So I’m sitting in the BBC canteen in Broadcasting House with one Matthew Webb, who is (I fear) the husband part of our particular TV husband-and-wife Research and Development team. I say that because he sits really quietly and reads things and grunts while I freak out about stuff and try and kick him under the table. In this particular aspect – as in many others – it feels much like my parent’s marriage (except with heated and even occasionally productive debates about social software, recommendations engines and the like).
Anyway, he’s unusually chatty on this day and I think I’m being unusually stoic and calm. I’m tucking into a slab of over-cooked BBC roast-pork with mixed vegetables that have been boiled into submission while he’s chomping on some kind of grey-looking sandwich from the shop that doesn’t have the scary woman with the thrusting money-demanding hand at the cash-till. I’m probably using a plastic knife because they never have any metal knives – my theory being that with the BBC’s internal politics (in other departments, obviously) being what it is, a metal knife would simply prove too much of a temptation. And – while we look out over the bright panorama of London towards the distant hills of Hampstead, across the emptiness of Regent’s Park – Matt starts talking about fog, the diffraction of light (I’m not a physics graduate, so apologies if that makes no sense) and the possibilities of enormous hovering spherical mirrors.
And it was in this fashion that I became witness to the genesis of an UpsideClown story that oozes Borges and Ong called: The Mirrored Spheres of Patagonia. Since Matt and I talked initially, he took his story seed and doused it liberally in Gro-fast, psycho-tropic substances, a small amount of cat-pee from an animal with prostate difficulty and had it bitten by a passing radio-active spider. Or so I can only deduce from its scale, complexity and total disconnection from traditional human forms of communication. A choice excerpt follows:
“The basis for Patagonian civilisation, the discovery that turned a relatively simple agricultural community towards greater and greater complexity, was the perfection of their science of optics. Every citizen carried a telescope, and at intervals in their cities vast mirrored spheres were winched into the air. Smaller spheres were placed outside windows, and similar ones inside all rooms and scattered in all public places. Strung between cities and villages were magnifying lenses, repeaters, also winched up. From what we’re told it seems that this infrastructure allowed any citizen – from anywhere – to view any other point in the empire.”

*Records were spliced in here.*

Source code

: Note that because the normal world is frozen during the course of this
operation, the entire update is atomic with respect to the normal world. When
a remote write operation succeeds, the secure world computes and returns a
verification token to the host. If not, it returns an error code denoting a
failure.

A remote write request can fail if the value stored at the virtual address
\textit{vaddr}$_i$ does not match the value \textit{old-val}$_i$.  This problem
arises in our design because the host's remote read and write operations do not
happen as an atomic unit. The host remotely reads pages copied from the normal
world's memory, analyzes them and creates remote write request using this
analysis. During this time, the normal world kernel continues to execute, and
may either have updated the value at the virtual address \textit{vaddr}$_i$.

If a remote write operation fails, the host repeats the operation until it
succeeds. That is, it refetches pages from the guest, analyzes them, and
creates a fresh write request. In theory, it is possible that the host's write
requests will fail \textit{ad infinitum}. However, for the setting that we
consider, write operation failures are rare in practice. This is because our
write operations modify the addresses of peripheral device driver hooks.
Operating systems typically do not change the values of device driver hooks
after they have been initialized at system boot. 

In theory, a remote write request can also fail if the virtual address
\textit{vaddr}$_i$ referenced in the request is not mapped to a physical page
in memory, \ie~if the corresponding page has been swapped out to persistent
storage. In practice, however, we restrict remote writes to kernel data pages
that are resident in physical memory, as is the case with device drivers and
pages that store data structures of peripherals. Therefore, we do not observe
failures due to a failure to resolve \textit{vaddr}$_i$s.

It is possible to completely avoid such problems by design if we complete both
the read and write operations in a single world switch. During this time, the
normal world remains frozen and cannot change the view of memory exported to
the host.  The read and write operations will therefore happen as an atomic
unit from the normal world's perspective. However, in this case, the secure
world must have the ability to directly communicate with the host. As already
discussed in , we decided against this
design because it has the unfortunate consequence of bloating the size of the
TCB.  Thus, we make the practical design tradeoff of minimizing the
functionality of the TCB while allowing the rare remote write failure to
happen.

At which point I can only say that my competing ideology – that we should bio-engineer human beings to produce nano-enhanced packet-switching uber-networked skin-flakes that were able to sense the nature of the thing they were adjacent to and capable of determining their three-dimensional location in space with relation to nearby flakes with the effect of producing an accurate and 3-D explorable model of the world and all its surfaces that could tell you what and where everything was at any given moment of the day or night – was significantly more fun. And moreover (you will note with respect) had the advantage of not defying any major laws of physics and helping you determine which parts of the world were particularly in need of a hoover.
2 replies on “On the genesis of two ways of seeing the world…”
Sounds like it could be one of Italo Calvino’s Invisible Cities… there are a few of them excerpted here. And while I was looking, came across this rather poetic web essay/palimpsest about cities.
No need to bio-engineer humans. With a small modification, my dog could do most of the job.
It was great to meet you and Matt the other night, and put a face to all these odd, odd ideas.